Bahçeli'nin "Öcalan açılımı" nereye varır

"Öcalan İmralı'dan alınsın, DEM'in grup kürsüsünden hitap etsin, silahların susmasını, teröre son verilmesini istesin."

"Ayrıca 'umut hakkı' yönteminden yararlanarak Öcalan'a tecrit uygulaması da sona erebilir."

Bu çağrı Bahçeli'ye ait. Bahçeli Cumhur İttifakı ortağı. DEM'lilerle el sıkma işini de o başlattı.

Bir soru: Acaba Öcalan ile ilgili çağrıyı Cumhurbaşkanı Erdoğan yapsa olmaz mıydı Proje, sadece Bahçeli'ye has olmayıp Devlet'e aitse neden o rol Bahçeli'ye verildi

Çözüm sürecinde en çetin muhalefeti Bahçeli yapmıştı, o günler Erdoğan'a Öcalan'ı asması için yağlı urgan atıldığı günlerdi, bugün ise "Öcalan gelsin Meclis'te konuşsun" gibi radikal bir çıkışı Erdoğan üstlenmek istememiş, kestaneleri ateşten alma görevine Bahçeli soyundurulmuş olabilir mi

Bahçeli'nin çıkışındaki "Öcalan açılımı" bir süredir "Tecrit kalksın" kampanyası yürüten DEM'lileri heyecanlandırdı.

Ancak Bahçeli, Öcalan'a bonkör bir açılımda bulunurken "Edirne ve Kandil'i dışlayan" kayıtlar düştü. Belli ki İmralı'dan bahsederken bir "Edirne takıntısı" dolaşıyor İttifak'ın dünyasında Daha önce de Erdoğan Demirtaş'ın mahalli seçimlerdekii rolünü eleştirirken "Edirne İmralı'ya hesap verecek" ifadesini kullanmıştı. Nasıl bir hesaptı, nasıl edinilmişti bu İmralı hesabı Erdoğan tarafından, soru olarak kalmıştı.

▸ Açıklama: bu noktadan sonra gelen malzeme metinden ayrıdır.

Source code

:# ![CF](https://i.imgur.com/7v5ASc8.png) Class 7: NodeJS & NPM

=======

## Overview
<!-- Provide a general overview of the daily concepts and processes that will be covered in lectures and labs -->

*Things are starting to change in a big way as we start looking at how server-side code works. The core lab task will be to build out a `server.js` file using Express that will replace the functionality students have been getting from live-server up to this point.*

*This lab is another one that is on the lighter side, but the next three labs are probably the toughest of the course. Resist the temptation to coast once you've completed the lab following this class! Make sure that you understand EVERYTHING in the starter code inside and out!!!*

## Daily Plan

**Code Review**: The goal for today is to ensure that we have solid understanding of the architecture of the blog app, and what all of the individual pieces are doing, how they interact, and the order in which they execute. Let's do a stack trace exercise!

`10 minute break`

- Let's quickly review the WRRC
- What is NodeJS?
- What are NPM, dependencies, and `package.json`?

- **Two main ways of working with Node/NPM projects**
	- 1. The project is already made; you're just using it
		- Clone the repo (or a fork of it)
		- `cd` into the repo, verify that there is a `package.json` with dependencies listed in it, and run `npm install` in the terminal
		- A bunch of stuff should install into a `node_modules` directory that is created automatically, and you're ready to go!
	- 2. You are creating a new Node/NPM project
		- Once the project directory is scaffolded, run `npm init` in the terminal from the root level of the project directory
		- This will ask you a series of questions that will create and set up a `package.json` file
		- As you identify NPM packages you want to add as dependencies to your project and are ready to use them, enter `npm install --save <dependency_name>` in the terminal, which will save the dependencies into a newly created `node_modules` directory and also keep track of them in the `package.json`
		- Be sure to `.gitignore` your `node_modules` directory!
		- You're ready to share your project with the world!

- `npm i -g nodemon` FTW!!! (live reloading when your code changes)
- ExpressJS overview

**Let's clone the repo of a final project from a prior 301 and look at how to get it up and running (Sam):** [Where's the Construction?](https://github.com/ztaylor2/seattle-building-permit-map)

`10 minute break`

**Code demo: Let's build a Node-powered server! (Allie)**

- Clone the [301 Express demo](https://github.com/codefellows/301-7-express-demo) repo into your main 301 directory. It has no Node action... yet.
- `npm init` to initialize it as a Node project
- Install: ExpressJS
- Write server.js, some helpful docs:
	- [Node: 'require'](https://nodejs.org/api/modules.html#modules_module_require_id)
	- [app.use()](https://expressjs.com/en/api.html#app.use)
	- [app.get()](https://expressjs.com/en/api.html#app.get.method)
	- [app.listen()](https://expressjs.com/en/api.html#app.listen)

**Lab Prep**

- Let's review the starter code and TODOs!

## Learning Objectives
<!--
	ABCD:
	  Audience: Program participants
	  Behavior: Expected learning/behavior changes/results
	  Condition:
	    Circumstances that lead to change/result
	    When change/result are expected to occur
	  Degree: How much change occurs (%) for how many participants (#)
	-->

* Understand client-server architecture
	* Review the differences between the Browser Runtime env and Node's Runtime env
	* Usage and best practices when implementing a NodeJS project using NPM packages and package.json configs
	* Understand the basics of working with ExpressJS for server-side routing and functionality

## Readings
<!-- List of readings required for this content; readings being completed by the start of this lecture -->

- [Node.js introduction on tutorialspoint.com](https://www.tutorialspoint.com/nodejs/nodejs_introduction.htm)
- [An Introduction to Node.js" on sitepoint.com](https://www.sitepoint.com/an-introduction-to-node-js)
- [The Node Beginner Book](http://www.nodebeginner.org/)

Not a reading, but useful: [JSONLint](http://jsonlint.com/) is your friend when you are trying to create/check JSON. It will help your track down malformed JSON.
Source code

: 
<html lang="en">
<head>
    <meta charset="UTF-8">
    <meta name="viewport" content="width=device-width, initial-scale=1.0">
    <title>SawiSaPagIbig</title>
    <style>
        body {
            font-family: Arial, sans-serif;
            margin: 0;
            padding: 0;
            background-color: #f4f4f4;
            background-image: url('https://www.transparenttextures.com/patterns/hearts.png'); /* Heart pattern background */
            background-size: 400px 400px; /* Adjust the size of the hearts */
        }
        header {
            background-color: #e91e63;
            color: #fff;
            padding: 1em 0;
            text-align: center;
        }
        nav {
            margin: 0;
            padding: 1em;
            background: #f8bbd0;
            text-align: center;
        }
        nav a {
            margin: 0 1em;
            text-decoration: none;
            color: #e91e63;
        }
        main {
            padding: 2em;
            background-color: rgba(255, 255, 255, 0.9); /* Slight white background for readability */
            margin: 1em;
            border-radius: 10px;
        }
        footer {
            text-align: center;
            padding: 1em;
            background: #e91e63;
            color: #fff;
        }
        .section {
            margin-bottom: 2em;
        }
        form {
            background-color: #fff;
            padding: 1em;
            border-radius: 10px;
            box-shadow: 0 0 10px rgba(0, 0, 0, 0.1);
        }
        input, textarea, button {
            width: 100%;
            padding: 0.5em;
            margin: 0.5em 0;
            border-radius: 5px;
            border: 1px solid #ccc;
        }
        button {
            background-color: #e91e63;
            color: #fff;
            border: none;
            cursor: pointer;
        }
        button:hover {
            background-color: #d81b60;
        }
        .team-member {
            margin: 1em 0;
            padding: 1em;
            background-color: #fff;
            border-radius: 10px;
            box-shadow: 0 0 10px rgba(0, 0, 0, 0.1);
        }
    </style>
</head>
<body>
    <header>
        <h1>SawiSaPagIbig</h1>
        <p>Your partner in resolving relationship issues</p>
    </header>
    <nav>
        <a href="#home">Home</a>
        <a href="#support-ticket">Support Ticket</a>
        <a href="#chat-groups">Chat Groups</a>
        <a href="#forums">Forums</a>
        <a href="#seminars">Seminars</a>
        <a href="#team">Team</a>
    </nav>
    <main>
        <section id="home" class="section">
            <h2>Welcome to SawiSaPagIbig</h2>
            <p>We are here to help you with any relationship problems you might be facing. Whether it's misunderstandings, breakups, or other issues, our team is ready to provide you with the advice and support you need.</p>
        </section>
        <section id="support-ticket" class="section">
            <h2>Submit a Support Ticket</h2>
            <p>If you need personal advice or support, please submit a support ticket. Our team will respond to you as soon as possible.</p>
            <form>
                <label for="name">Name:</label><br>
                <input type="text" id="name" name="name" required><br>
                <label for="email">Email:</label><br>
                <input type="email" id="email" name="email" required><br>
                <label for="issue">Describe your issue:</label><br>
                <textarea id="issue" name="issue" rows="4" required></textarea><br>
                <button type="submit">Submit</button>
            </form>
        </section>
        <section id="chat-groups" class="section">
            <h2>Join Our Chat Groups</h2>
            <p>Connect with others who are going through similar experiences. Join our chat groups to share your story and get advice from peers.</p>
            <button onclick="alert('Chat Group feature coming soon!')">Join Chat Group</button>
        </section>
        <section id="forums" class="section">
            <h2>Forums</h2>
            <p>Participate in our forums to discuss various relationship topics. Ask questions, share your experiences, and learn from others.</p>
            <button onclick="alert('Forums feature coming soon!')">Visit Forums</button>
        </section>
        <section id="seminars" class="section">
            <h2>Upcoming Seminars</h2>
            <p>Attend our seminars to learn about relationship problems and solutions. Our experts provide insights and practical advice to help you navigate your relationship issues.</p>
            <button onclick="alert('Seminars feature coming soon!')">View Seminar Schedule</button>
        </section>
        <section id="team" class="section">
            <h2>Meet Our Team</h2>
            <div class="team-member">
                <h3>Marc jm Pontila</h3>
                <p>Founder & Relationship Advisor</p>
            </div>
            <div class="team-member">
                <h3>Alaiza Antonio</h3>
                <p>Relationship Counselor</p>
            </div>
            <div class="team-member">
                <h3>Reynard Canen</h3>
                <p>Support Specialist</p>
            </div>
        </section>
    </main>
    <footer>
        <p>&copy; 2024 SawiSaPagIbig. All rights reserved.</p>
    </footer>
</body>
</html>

Yalnız Bahçeli Öcalan'a "Terörü bitirme" rolünü yüklerken, Öcalan'ın "Terörü bitirin" çağrısını kime yönelteceğini pek dikkate almamış gözüküyor. Ya da Kandil'in bir Öcalan çağrısı durumunda "Tak Şak" tavrı sergileyeceğini hesap ediyor. Bu hesabın tutacağı noktasında arka plan görüşmelerinde bir güvence alınmış mıdır

Hatırlanırsa Öcalan 2013 Nevruzunda, Diyarbakır meydanında okunan bildirisinde de "Artık silâhlı mücadele döneminin bittiğini" ilân etmiş, Akil İnsanlar heyeti olarak hepimizi de heyecanlandırmıştı. O bildiri de, devlet görevlileri ile Öcalan arasındaki uzun müzakerelerin ürünü olarak ortaya çıkmıştı. Zaten "Çözüm süreci"nin de uzantısı idi.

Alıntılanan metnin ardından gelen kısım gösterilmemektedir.